I love anything that can be slurped from a deep bowl with chopsticks and a spoon (I like the idea of tackling a dish with two utensils–it feels very industrious). I often riff off the general idea of browning some kind of meat and vegetables with different seasonings/herbs and dumping them into a big pot with noodles and broth.
Sukiyaki is a Japanese variation on this simple concept. Instead of browning the meat, it is thinly sliced and simmered, along with vegetables and noodles, in a broth made with soy sauce, mirin and sugar. The meat in this version is thinly sliced lean beef from the tenderloin.
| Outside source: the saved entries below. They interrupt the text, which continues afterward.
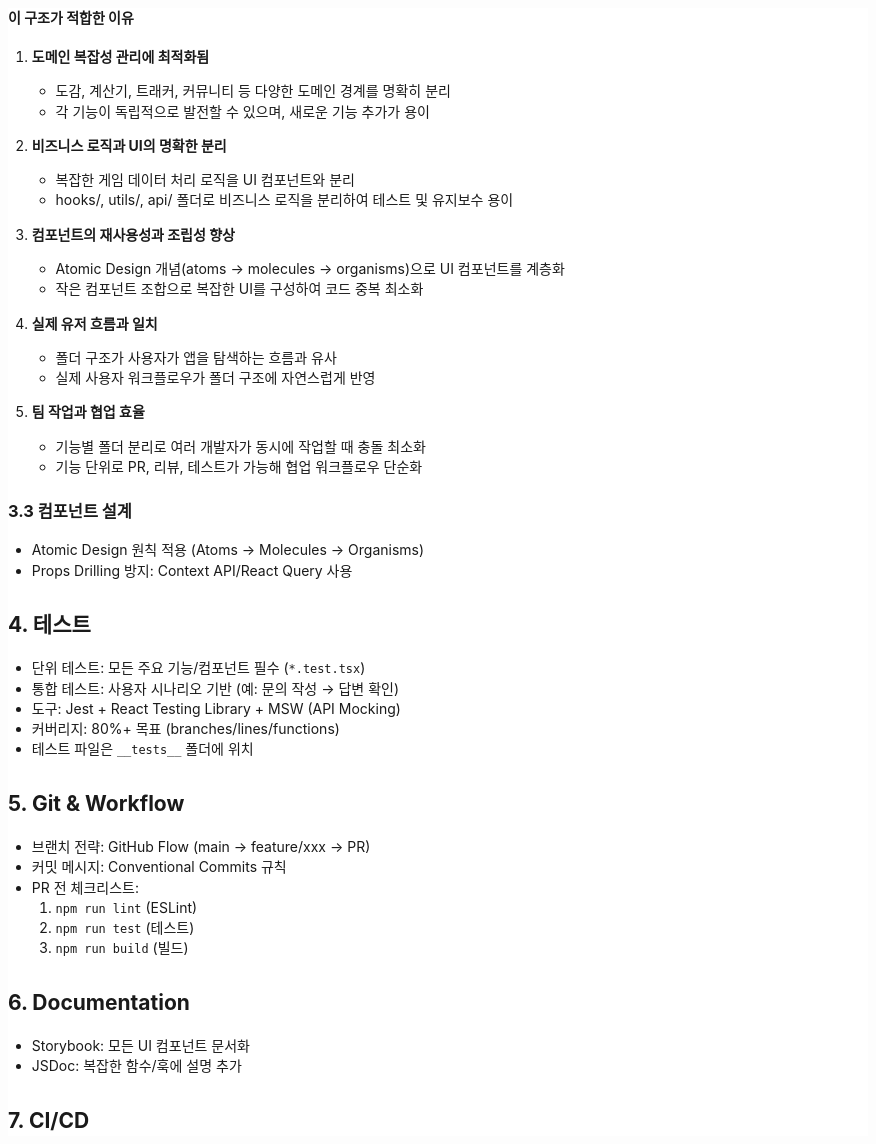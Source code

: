 #### 이 구조가 적합한 이유

1. **도메인 복잡성 관리에 최적화됨**

   - 도감, 계산기, 트래커, 커뮤니티 등 다양한 도메인 경계를 명확히 분리
   - 각 기능이 독립적으로 발전할 수 있으며, 새로운 기능 추가가 용이

2. **비즈니스 로직과 UI의 명확한 분리**

   - 복잡한 게임 데이터 처리 로직을 UI 컴포넌트와 분리
   - hooks/, utils/, api/ 폴더로 비즈니스 로직을 분리하여 테스트 및 유지보수 용이

3. **컴포넌트의 재사용성과 조립성 향상**

   - Atomic Design 개념(atoms → molecules → organisms)으로 UI 컴포넌트를 계층화
   - 작은 컴포넌트 조합으로 복잡한 UI를 구성하여 코드 중복 최소화

4. **실제 유저 흐름과 일치**

   - 폴더 구조가 사용자가 앱을 탐색하는 흐름과 유사
   - 실제 사용자 워크플로우가 폴더 구조에 자연스럽게 반영

5. **팀 작업과 협업 효율**
   - 기능별 폴더 분리로 여러 개발자가 동시에 작업할 때 충돌 최소화
   - 기능 단위로 PR, 리뷰, 테스트가 가능해 협업 워크플로우 단순화

### 3.3 컴포넌트 설계

- Atomic Design 원칙 적용 (Atoms → Molecules → Organisms)
- Props Drilling 방지: Context API/React Query 사용

## 4. 테스트

- 단위 테스트: 모든 주요 기능/컴포넌트 필수 (`*.test.tsx`)
- 통합 테스트: 사용자 시나리오 기반 (예: 문의 작성 → 답변 확인)
- 도구: Jest + React Testing Library + MSW (API Mocking)
- 커버리지: 80%+ 목표 (branches/lines/functions)
- 테스트 파일은 `__tests__` 폴더에 위치

## 5. Git & Workflow

- 브랜치 전략: GitHub Flow (main → feature/xxx → PR)
- 커밋 메시지: Conventional Commits 규칙
- PR 전 체크리스트:
  1. `npm run lint` (ESLint)
  2. `npm run test` (테스트)
  3. `npm run build` (빌드)

## 6. Documentation

- Storybook: 모든 UI 컴포넌트 문서화
- JSDoc: 복잡한 함수/훅에 설명 추가

## 7. CI/CD
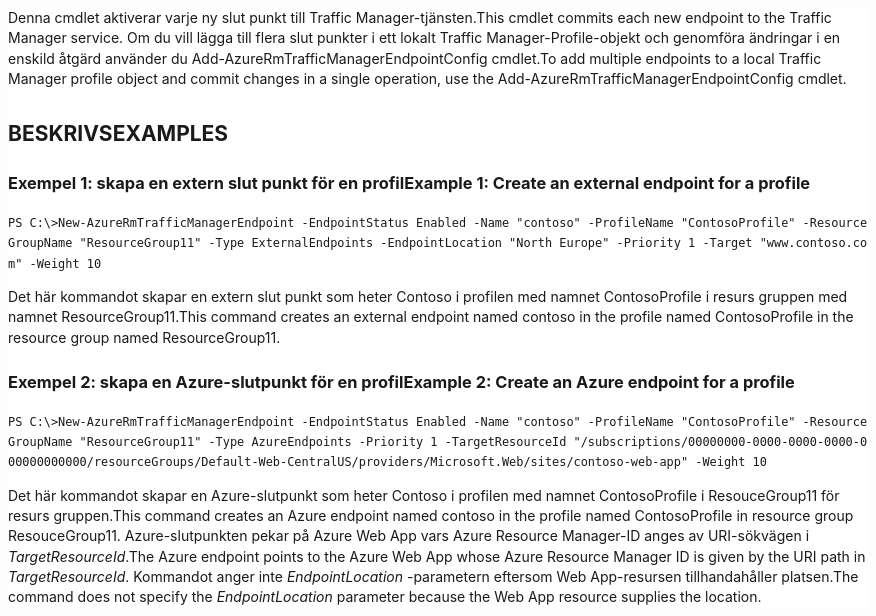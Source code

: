 <span data-ttu-id="0da53-107">Denna cmdlet aktiverar varje ny slut punkt till Traffic Manager-tjänsten.</span><span class="sxs-lookup"><span data-stu-id="0da53-107">This cmdlet commits each new endpoint to the Traffic Manager service.</span></span>
<span data-ttu-id="0da53-108">Om du vill lägga till flera slut punkter i ett lokalt Traffic Manager-Profile-objekt och genomföra ändringar i en enskild åtgärd använder du Add-AzureRmTrafficManagerEndpointConfig cmdlet.</span><span class="sxs-lookup"><span data-stu-id="0da53-108">To add multiple endpoints to a local Traffic Manager profile object and commit changes in a single operation, use the Add-AzureRmTrafficManagerEndpointConfig cmdlet.</span></span>

## <span data-ttu-id="0da53-109">BESKRIVS</span><span class="sxs-lookup"><span data-stu-id="0da53-109">EXAMPLES</span></span>

### <span data-ttu-id="0da53-110">Exempel 1: skapa en extern slut punkt för en profil</span><span class="sxs-lookup"><span data-stu-id="0da53-110">Example 1: Create an external endpoint for a profile</span></span>
```
PS C:\>New-AzureRmTrafficManagerEndpoint -EndpointStatus Enabled -Name "contoso" -ProfileName "ContosoProfile" -ResourceGroupName "ResourceGroup11" -Type ExternalEndpoints -EndpointLocation "North Europe" -Priority 1 -Target "www.contoso.com" -Weight 10
```

<span data-ttu-id="0da53-111">Det här kommandot skapar en extern slut punkt som heter Contoso i profilen med namnet ContosoProfile i resurs gruppen med namnet ResourceGroup11.</span><span class="sxs-lookup"><span data-stu-id="0da53-111">This command creates an external endpoint named contoso in the profile named ContosoProfile in the resource group named ResourceGroup11.</span></span>

### <span data-ttu-id="0da53-112">Exempel 2: skapa en Azure-slutpunkt för en profil</span><span class="sxs-lookup"><span data-stu-id="0da53-112">Example 2: Create an Azure endpoint for a profile</span></span>
```
PS C:\>New-AzureRmTrafficManagerEndpoint -EndpointStatus Enabled -Name "contoso" -ProfileName "ContosoProfile" -ResourceGroupName "ResourceGroup11" -Type AzureEndpoints -Priority 1 -TargetResourceId "/subscriptions/00000000-0000-0000-0000-000000000000/resourceGroups/Default-Web-CentralUS/providers/Microsoft.Web/sites/contoso-web-app" -Weight 10
```

<span data-ttu-id="0da53-113">Det här kommandot skapar en Azure-slutpunkt som heter Contoso i profilen med namnet ContosoProfile i ResouceGroup11 för resurs gruppen.</span><span class="sxs-lookup"><span data-stu-id="0da53-113">This command creates an Azure endpoint named contoso in the profile named ContosoProfile in resource group ResouceGroup11.</span></span>
<span data-ttu-id="0da53-114">Azure-slutpunkten pekar på Azure Web App vars Azure Resource Manager-ID anges av URI-sökvägen i *TargetResourceId*.</span><span class="sxs-lookup"><span data-stu-id="0da53-114">The Azure endpoint points to the Azure Web App whose Azure Resource Manager ID is given by the URI path in *TargetResourceId*.</span></span>
<span data-ttu-id="0da53-115">Kommandot anger inte *EndpointLocation* -parametern eftersom Web App-resursen tillhandahåller platsen.</span><span class="sxs-lookup"><span data-stu-id="0da53-115">The command does not specify the *EndpointLocation* parameter because the Web App resource supplies the location.</span></span>
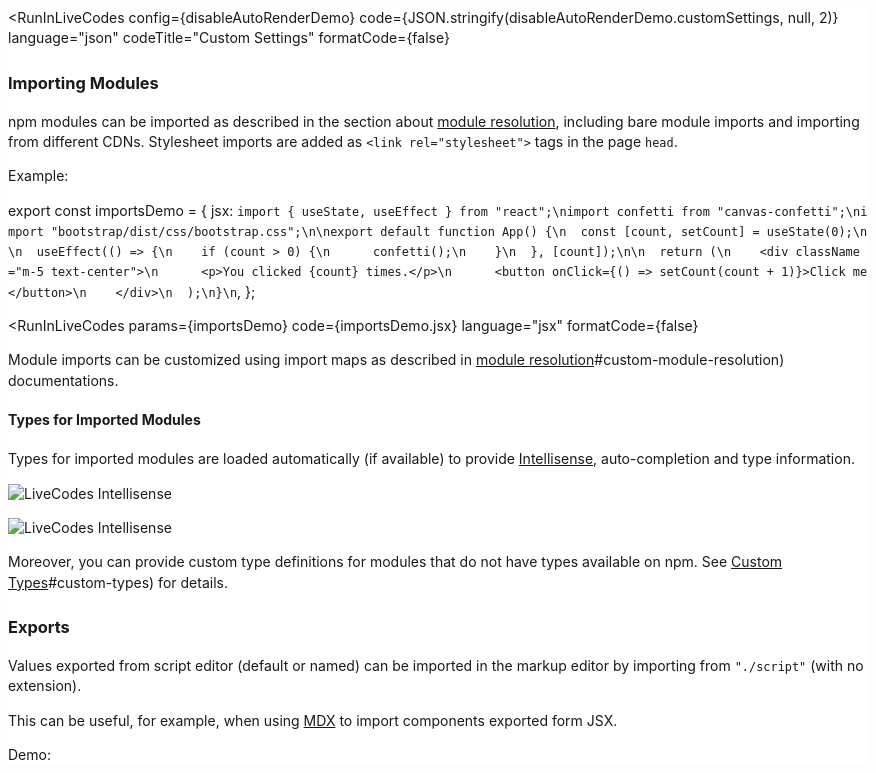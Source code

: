 <RunInLiveCodes
  config={disableAutoRenderDemo}
  code={JSON.stringify(disableAutoRenderDemo.customSettings, null, 2)}
  language="json"
  codeTitle="Custom Settings"
  formatCode={false}
></RunInLiveCodes>

### Importing Modules

npm modules can be imported as described in the section about [module resolution](../features/module-resolution.html.md), including bare module imports and importing from different CDNs. Stylesheet imports are added as `<link rel="stylesheet">` tags in the page `head`.

Example:

export const importsDemo = {
  jsx: `import { useState, useEffect } from "react";\nimport confetti from "canvas-confetti";\nimport "bootstrap/dist/css/bootstrap.css";\n\nexport default function App() {\n  const [count, setCount] = useState(0);\n\n  useEffect(() => {\n    if (count > 0) {\n      confetti();\n    }\n  }, [count]);\n\n  return (\n    <div className="m-5 text-center">\n      <p>You clicked {count} times.</p>\n      <button onClick={() => setCount(count + 1)}>Click me</button>\n    </div>\n  );\n}\n`,
};

<RunInLiveCodes
  params={importsDemo}
  code={importsDemo.jsx}
  language="jsx"
  formatCode={false}
></RunInLiveCodes>

Module imports can be customized using import maps as described in [module resolution](../features/module-resolution.html.md)#custom-module-resolution) documentations.

#### Types for Imported Modules

Types for imported modules are loaded automatically (if available) to provide [Intellisense](../features/intellisense.html.md), auto-completion and type information.

![LiveCodes Intellisense](../../static/img/screenshots/intellisense-1.jpg)

![LiveCodes Intellisense](../../static/img/screenshots/intellisense-2.jpg)

Moreover, you can provide custom type definitions for modules that do not have types available on npm. See [Custom Types](../features/intellisense.html.md)#custom-types) for details.

### Exports

Values exported from script editor (default or named) can be imported in the markup editor by importing from `"./script"` (with no extension).

This can be useful, for example, when using [MDX](./mdx.html.md) to import components exported form JSX.

Demo:
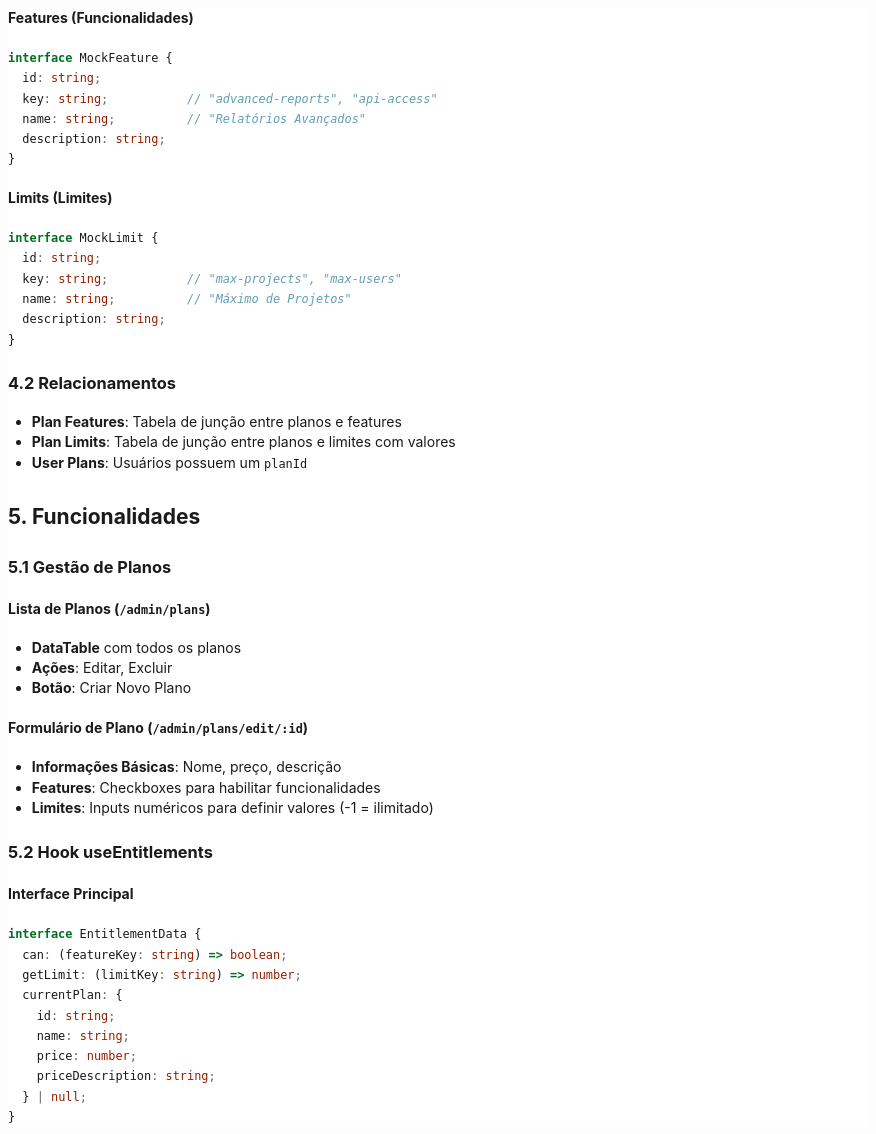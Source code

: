 #### Features (Funcionalidades)
```typescript
interface MockFeature {
  id: string;
  key: string;           // "advanced-reports", "api-access"
  name: string;          // "Relatórios Avançados"
  description: string;
}
```

#### Limits (Limites)
```typescript
interface MockLimit {
  id: string;
  key: string;           // "max-projects", "max-users"
  name: string;          // "Máximo de Projetos"
  description: string;
}
```

### 4.2 Relacionamentos

- **Plan Features**: Tabela de junção entre planos e features
- **Plan Limits**: Tabela de junção entre planos e limites com valores
- **User Plans**: Usuários possuem um `planId`

## 5. Funcionalidades

### 5.1 Gestão de Planos

#### Lista de Planos (`/admin/plans`)
- **DataTable** com todos os planos
- **Ações**: Editar, Excluir
- **Botão**: Criar Novo Plano

#### Formulário de Plano (`/admin/plans/edit/:id`)
- **Informações Básicas**: Nome, preço, descrição
- **Features**: Checkboxes para habilitar funcionalidades
- **Limites**: Inputs numéricos para definir valores (-1 = ilimitado)

### 5.2 Hook useEntitlements

#### Interface Principal
```typescript
interface EntitlementData {
  can: (featureKey: string) => boolean;
  getLimit: (limitKey: string) => number;
  currentPlan: {
    id: string;
    name: string;
    price: number;
    priceDescription: string;
  } | null;
}
```
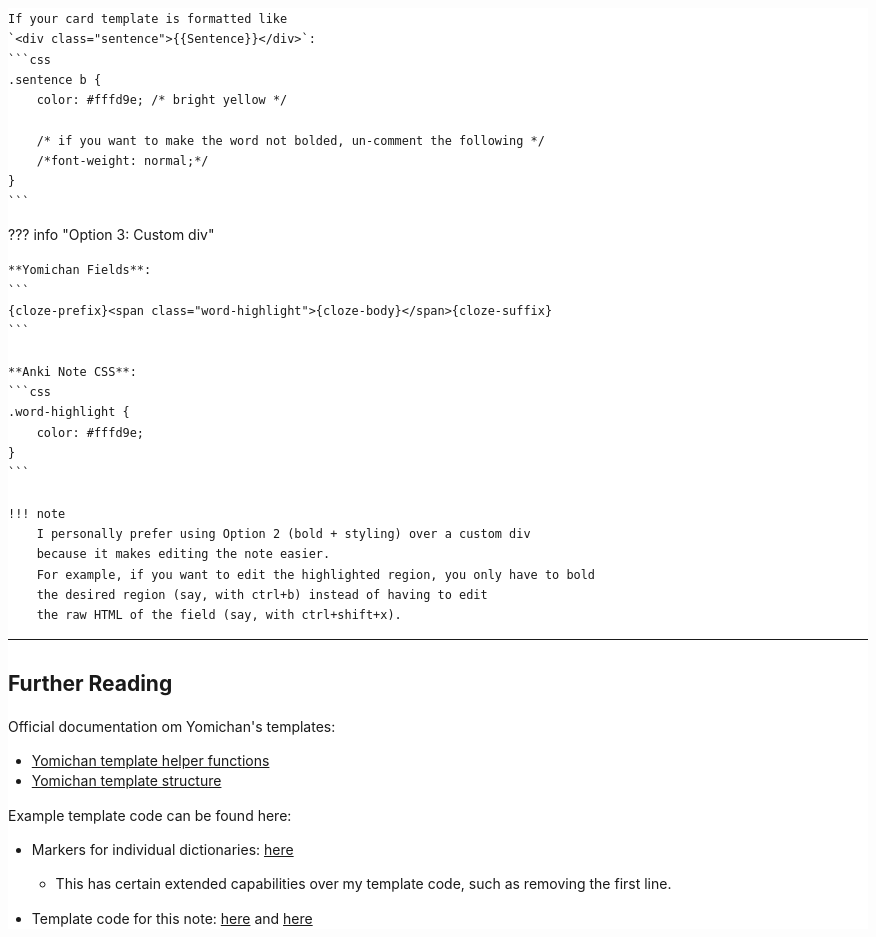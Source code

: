     If your card template is formatted like
    `<div class="sentence">{{Sentence}}</div>`:
    ```css
    .sentence b {
        color: #fffd9e; /* bright yellow */

        /* if you want to make the word not bolded, un-comment the following */
        /*font-weight: normal;*/
    }
    ```

??? info "Option 3: Custom div"

    **Yomichan Fields**:
    ```
    {cloze-prefix}<span class="word-highlight">{cloze-body}</span>{cloze-suffix}
    ```

    **Anki Note CSS**:
    ```css
    .word-highlight {
        color: #fffd9e;
    }
    ```

    !!! note
        I personally prefer using Option 2 (bold + styling) over a custom div
        because it makes editing the note easier.
        For example, if you want to edit the highlighted region, you only have to bold
        the desired region (say, with ctrl+b) instead of having to edit
        the raw HTML of the field (say, with ctrl+shift+x).

---




## Further Reading
Official documentation om Yomichan's templates:

- [Yomichan template helper functions](https://github.com/FooSoft/yomichan/blob/master/docs/templates.md)
- [Yomichan template structure](https://github.com/FooSoft/yomichan/blob/master/docs/interfaces/dictionary-entry.ts)

Example template code can be found here:

- Markers for individual dictionaries:
    [here](https://gist.github.com/Rudo2204/55f418885c2447ccbdc95b0511e20336)
    - This has certain extended capabilities over my template code, such as removing the first line.

- Template code for this note:
    [here](https://github.com/Aquafina-water-bottle/jp-mining-note/blob/master/yomichan_templates/top.txt) and
    [here](https://github.com/Aquafina-water-bottle/jp-mining-note/blob/master/yomichan_templates/bottom.txt)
Resources used: I borrowed a lot from a recipe for beef and onion sukiyaki in Ming Tsai’s Simply Ming: One Pot Meals cookbook. I highly recommend this book if you love fool-proof one-pot dishes. And even the most basic sounding recipes contain something slightly unexpected.
I added rice wine vinegar for a little punch of acidity and swapped out the rice stick noodles for Chinese wheat-based noodles. Cilantro leaves added a splash of color and a fresh, grassy note. You can certainly add vegetables or change the protein if you prefer–it’s a wonderfully versatile dish. I especially love the idea of floating the beef on the surface of the liquid to cook it–it makes for a spectacular presentation when you place the pot in the middle of the table.
Beef, onion and ginger “sukiyaki”
1 8-oz. package Chinese noodles (could also use rice stick or soba noodles)
2 tablespoons canola oil
1 large onion, sliced into half moons
2 tablespoons fresh ginger, minced
3 tablespoons mirin
2 tablespoons rice wine vinegar
1 teaspoon sugar
1/3 cup soy sauce
6 cups chicken broth
Salt and pepper, to taste
1/2 pound beef tenderloin or filet mignon, sliced paper thin (you can have your butcher do this or stick the meat in the freezer for about 30 minutes and then go at it yourself with a super sharp knife and a good deal of patience)
1/2 cup fresh cilantro leaves, for garnish
Sriracha, to pass at the table
Method: Cook the noodles according to the package directions. Drain, rinse and set aside until ready to serve.
Heat the canola oil in a large heavy bottom pot over medium-high heat until it shimmers when you move the pan. Add the onion and ginger and sauté until tender and slightly caramelized, 8-10 minutes.
Add the mirin and vinegar (head back or sinuses will be cleared instantly), and cook until it’s reduced by about half. Then add the sugar, soy sauce and chicken broth. Let it simmer for 10 minutes to allow the flavors to come together. Check for seasoning and adjust as needed with salt, pepper and additional soy.
Dump in the noodles and stir for a minute to heat them through. Carefully float the beef pieces on the surface of the broth, turning after 30 seconds or so to cook both sides.
Sprinkle with cilantro and freshly cracked pepper. To serve, pile some noodles and beef into deep bowls. Ladle in enough broth to go about halfway up the noodles. Garnish with additional cilantro leaves.
Serves 3-4 good friends, as there will be no talking for awhile, just slurping.